*YOUR ASSIGNMENT:* From the first line to the last, restate the material word for word, omitting pictures.

*DATASET ENTRIES:*
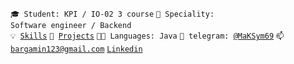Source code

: <code>🎓 Student: KPI / IO-02 3 course</code>
<code>👷 Speciality: Software engineer / Backend</code><br>
<code>💡 [Skills](SKILLS.md)</code>
<code>🧻 [Projects](PROJECTS.md)</code>
<code>🧑‍💻 Languages: Java</code>
<code>💬 telegram: [@MaKSym69](https://telegram.me/MaKSym69)</code>
<code>📫 [bargamin123@gmail.com](mailto:bargamin123@gmail.com)</code>
<code>[Linkedin](https://www.linkedin.com/in/max-bargamin-232910237/)</code>
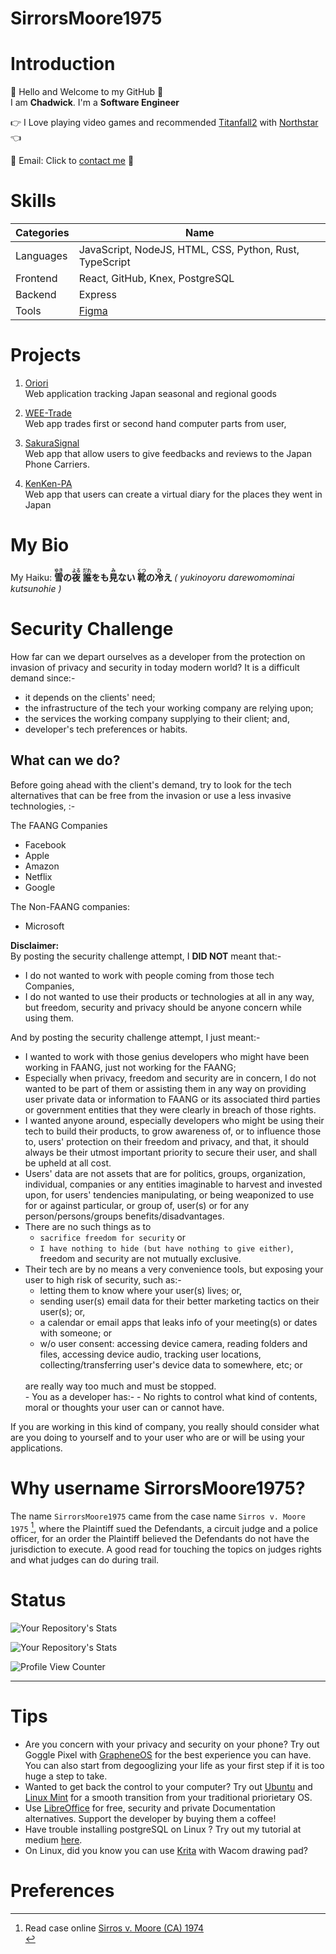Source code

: # SirrorsMoore1975

# Introduction
👋 Hello and Welcome to my GitHub 👋  <br>
I am <b>Chadwick</b>. I'm a <b>Software Engineer </b><br>  

👉 I Love playing video games and recommended [Titanfall2](https://store.steampowered.com/app/1237970/Titanfall_2/) with [Northstar](https://github.com/R2Northstar/Northstar) 👈 <br>

📧  Email: Click to <a href="mailto:chadwickau@hotmail.com?subject=Github%20Job" target="_blank">contact me</a>  📧  <br>

# Skills
| Categories | Name |
| ---------- | ---- |
| Languages | JavaScript, NodeJS, HTML, CSS, Python, Rust, TypeScript |  
| Frontend | React, GitHub, Knex, PostgreSQL |  
| Backend | Express |
| Tools | [Figma](https://www.figma.com/)  |


# Projects
1. [Oriori](https://github.com/OriOri-CCP7/oriori)  
Web application tracking Japan seasonal and regional goods

2. [WEE-Trade](https://github.com/SirrorsMoore1975/WEE-Trade)<br>
Web app trades first or second hand computer parts from user, 

3. [SakuraSignal](https://github.com/Phone-Review-App/SakuraSignal)<br>
Web app that allow users to give feedbacks and reviews to the Japan Phone Carriers.

4. [KenKen-PA](https://github.com/Phone-Review-App/ccp7-legacy-week) <br>
Web app that users can create a virtual diary for the places they went in Japan

# My Bio
My Haiku:
<b>
<ruby>雪<rt>ゆき</rt></ruby>の<ruby>夜<rt>よる</rt></ruby> <ruby>誰<rt>だれ</rt></ruby>をも<ruby>見<rt>み</rt></ruby>ない <ruby>靴<rt>くつ</rt></ruby>の<ruby>冷<rt>ひ</rt></ruby>え
</b>
<i> ( yukinoyoru darewomominai kutsunohie )</i>
<br>

# Security Challenge
How far can we depart ourselves as a developer from the protection on invasion of privacy and security in today modern world? It is a difficult demand since:- 
- it depends on the clients' need;
- the infrastructure of the tech your working company are relying upon;
- the services the working company supplying to their client; and,
- developer's tech preferences or habits.

## What can we do? 
Before going ahead with the client's demand, try to look for the tech alternatives that can be free from the invasion or use a less invasive technologies, :-

The FAANG Companies
- Facebook
- Apple
- Amazon
- Netflix
- Google

The Non-FAANG companies:
- Microsoft 

__Disclaimer:__ <br>
By posting the security challenge attempt, I __DID NOT__ meant that:-
- I do not wanted to work with people coming from those tech Companies, 
- I do not wanted to use their products or technologies at all in any way, but freedom, security and privacy should be anyone concern while using them.

And by posting the security challenge attempt, I just meant:-
- I wanted to work with those genius developers who might have been working in FAANG, just not working for the FAANG;
- Especially when privacy, freedom and security are in concern, I do not wanted to be part of them or assisting them in any way on providing user private data or information to FAANG or its associated third parties or government entities that they were clearly in breach of those rights. 
- I wanted anyone around, especially developers who might be using their tech to build their products, to grow awareness of, or to influence those to, users' protection on their freedom and privacy, and that, it should always be their utmost important priority to secure their user, and shall be upheld at all cost. 
- Users' data are not assets that are for politics, groups, organization, individual, companies or any entities imaginable to harvest and invested upon, for users' tendencies manipulating, or being weaponized to use for or against particular, or group of, user(s) or for any person/persons/groups benefits/disadvantages.
- There are no such things as to<br>
  - `sacrifice freedom for security` or
  - `I have nothing to hide (but have nothing to give either)`,<br>
  freedom and security are not mutually exclusive.
- Their tech are by no means a very convenience tools, but exposing your user to high risk of security, such as:-
  - letting them to know where your user(s) lives; or, 
  - sending user(s) email data for their better marketing tactics on their user(s); or, 
  - a calendar or email apps that leaks info of your meeting(s) or dates with someone; or
  - w/o user consent: accessing device camera, reading folders and files, accessing device audio, tracking user locations, collecting/transferring user's device data to somewhere, etc; or
  <br>
  are really way too much and must be stopped. <br>
  - You as a developer has:-
    - No rights to control what kind of contents, moral or thoughts your user can or cannot have. 

If you are working in this kind of company, you really should consider what are you doing to yourself and to your user who are or will be using your applications.

# Why username SirrorsMoore1975? 
The name `SirrorsMoore1975` came from the case name `Sirros v. Moore 1975` [^1], where the Plaintiff sued the Defendants, a circuit judge and a police officer, for an order the Plaintiff believed the Defendants do not have the jurisdiction to execute. A good read for touching the topics on judges rights and what judges can do during trail.
<br>
# Status

![Your Repository's Stats](https://github-readme-stats.vercel.app/api?username=sirrorsmoore1975&show_icons=true) 

![Your Repository's Stats](https://github-readme-stats.vercel.app/api/top-langs/?username=sirrorsmoore1975&theme=blue-green) 

![Profile View Counter](https://komarev.com/ghpvc/?username=sirrorsmoore1975)

<hr />

# Tips  

- Are you concern with your privacy and security on your phone? Try out Goggle Pixel with [GrapheneOS](https://grapheneos.org/#about) for the best experience you can have. You can also start from degooglizing your life as your first step if it is too huge a step to take.<br>
- Wanted to get back the control to your computer? Try out [Ubuntu](https://ubuntu.com/) and [Linux Mint](https://linuxmint.com/) for a smooth transition from your traditional priorietary OS. <br>
- Use [LibreOffice](https://www.libreoffice.org/discover/libreoffice/) for free, security and private Documentation alternatives. Support the developer by buying them a coffee!<br>
- Have trouble installing postgreSQL on Linux ? Try out my tutorial at medium [here](https://medium.com/@chadwickau/how-to-install-postgres-on-linux-5c7e507e0b94). <br>
- On Linux, did you know you can use [Krita](https://krita.org/) with Wacom drawing pad?  <br>

<p>

# Preferences  
[^1]: Read case online [Sirros v. Moore (CA) 1974](https://swarb.co.uk/sirros-v-moore-ca-1974/)<br>

</p>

*OUTPUT BELOW:*
Source code

: <code>🎓 Student: KPI / IO-02 3 course</code>
<code>👷 Speciality: Software engineer / Backend</code><br>
<code>💡 [Skills](SKILLS.md)</code>
<code>🧻 [Projects](PROJECTS.md)</code>
<code>🧑‍💻 Languages: Java</code>
<code>💬 telegram: [@MaKSym69](https://telegram.me/MaKSym69)</code>
<code>📫 [bargamin123@gmail.com](mailto:bargamin123@gmail.com)</code>
<code>[Linkedin](https://www.linkedin.com/in/max-bargamin-232910237/)</code>
Source code

: # SirrorsMoore1975

# Introduction
👋 Hello and Welcome to my GitHub 👋  <br>
I am <b>Chadwick</b>. I'm a <b>Software Engineer </b><br>  

👉 I Love playing video games and recommended [Titanfall2](https://store.steampowered.com/app/1237970/Titanfall_2/) with [Northstar](https://github.com/R2Northstar/Northstar) 👈 <br>

📧  Email: Click to <a href="mailto:chadwickau@hotmail.com?subject=Github%20Job" target="_blank">contact me</a>  📧  <br>

# Skills
| Categories | Name |
| ---------- | ---- |
| Languages | JavaScript, NodeJS, HTML, CSS, Python, Rust, TypeScript |  
| Frontend | React, GitHub, Knex, PostgreSQL |  
| Backend | Express |
| Tools | [Figma](https://www.figma.com/)  |


# Projects
1. [Oriori](https://github.com/OriOri-CCP7/oriori)  
Web application tracking Japan seasonal and regional goods

2. [WEE-Trade](https://github.com/SirrorsMoore1975/WEE-Trade)<br>
Web app trades first or second hand computer parts from user, 

3. [SakuraSignal](https://github.com/Phone-Review-App/SakuraSignal)<br>
Web app that allow users to give feedbacks and reviews to the Japan Phone Carriers.

4. [KenKen-PA](https://github.com/Phone-Review-App/ccp7-legacy-week) <br>
Web app that users can create a virtual diary for the places they went in Japan

# My Bio
My Haiku:
<b>
<ruby>雪<rt>ゆき</rt></ruby>の<ruby>夜<rt>よる</rt></ruby> <ruby>誰<rt>だれ</rt></ruby>をも<ruby>見<rt>み</rt></ruby>ない <ruby>靴<rt>くつ</rt></ruby>の<ruby>冷<rt>ひ</rt></ruby>え
</b>
<i> ( yukinoyoru darewomominai kutsunohie )</i>
<br>

# Security Challenge
How far can we depart ourselves as a developer from the protection on invasion of privacy and security in today modern world? It is a difficult demand since:- 
- it depends on the clients' need;
- the infrastructure of the tech your working company are relying upon;
- the services the working company supplying to their client; and,
- developer's tech preferences or habits.

## What can we do? 
Before going ahead with the client's demand, try to look for the tech alternatives that can be free from the invasion or use a less invasive technologies, :-

The FAANG Companies
- Facebook
- Apple
- Amazon
- Netflix
- Google

The Non-FAANG companies:
- Microsoft 

__Disclaimer:__ <br>
By posting the security challenge attempt, I __DID NOT__ meant that:-
- I do not wanted to work with people coming from those tech Companies, 
- I do not wanted to use their products or technologies at all in any way, but freedom, security and privacy should be anyone concern while using them.

And by posting the security challenge attempt, I just meant:-
- I wanted to work with those genius developers who might have been working in FAANG, just not working for the FAANG;
- Especially when privacy, freedom and security are in concern, I do not wanted to be part of them or assisting them in any way on providing user private data or information to FAANG or its associated third parties or government entities that they were clearly in breach of those rights. 
- I wanted anyone around, especially developers who might be using their tech to build their products, to grow awareness of, or to influence those to, users' protection on their freedom and privacy, and that, it should always be their utmost important priority to secure their user, and shall be upheld at all cost. 
- Users' data are not assets that are for politics, groups, organization, individual, companies or any entities imaginable to harvest and invested upon, for users' tendencies manipulating, or being weaponized to use for or against particular, or group of, user(s) or for any person/persons/groups benefits/disadvantages.
- There are no such things as to<br>
  - `sacrifice freedom for security` or
  - `I have nothing to hide (but have nothing to give either)`,<br>
  freedom and security are not mutually exclusive.
- Their tech are by no means a very convenience tools, but exposing your user to high risk of security, such as:-
  - letting them to know where your user(s) lives; or, 
  - sending user(s) email data for their better marketing tactics on their user(s); or, 
  - a calendar or email apps that leaks info of your meeting(s) or dates with someone; or
  - w/o user consent: accessing device camera, reading folders and files, accessing device audio, tracking user locations, collecting/transferring user's device data to somewhere, etc; or
  <br>
  are really way too much and must be stopped. <br>
  - You as a developer has:-
    - No rights to control what kind of contents, moral or thoughts your user can or cannot have. 

If you are working in this kind of company, you really should consider what are you doing to yourself and to your user who are or will be using your applications.

# Why username SirrorsMoore1975? 
The name `SirrorsMoore1975` came from the case name `Sirros v. Moore 1975` [^1], where the Plaintiff sued the Defendants, a circuit judge and a police officer, for an order the Plaintiff believed the Defendants do not have the jurisdiction to execute. A good read for touching the topics on judges rights and what judges can do during trail.
<br>
# Status

![Your Repository's Stats](https://github-readme-stats.vercel.app/api?username=sirrorsmoore1975&show_icons=true) 

![Your Repository's Stats](https://github-readme-stats.vercel.app/api/top-langs/?username=sirrorsmoore1975&theme=blue-green) 

![Profile View Counter](https://komarev.com/ghpvc/?username=sirrorsmoore1975)

<hr />

# Tips  

- Are you concern with your privacy and security on your phone? Try out Goggle Pixel with [GrapheneOS](https://grapheneos.org/#about) for the best experience you can have. You can also start from degooglizing your life as your first step if it is too huge a step to take.<br>
- Wanted to get back the control to your computer? Try out [Ubuntu](https://ubuntu.com/) and [Linux Mint](https://linuxmint.com/) for a smooth transition from your traditional priorietary OS. <br>
- Use [LibreOffice](https://www.libreoffice.org/discover/libreoffice/) for free, security and private Documentation alternatives. Support the developer by buying them a coffee!<br>
- Have trouble installing postgreSQL on Linux ? Try out my tutorial at medium [here](https://medium.com/@chadwickau/how-to-install-postgres-on-linux-5c7e507e0b94). <br>
- On Linux, did you know you can use [Krita](https://krita.org/) with Wacom drawing pad?  <br>

<p>

# Preferences  
[^1]: Read case online [Sirros v. Moore (CA) 1974](https://swarb.co.uk/sirros-v-moore-ca-1974/)<br>

</p>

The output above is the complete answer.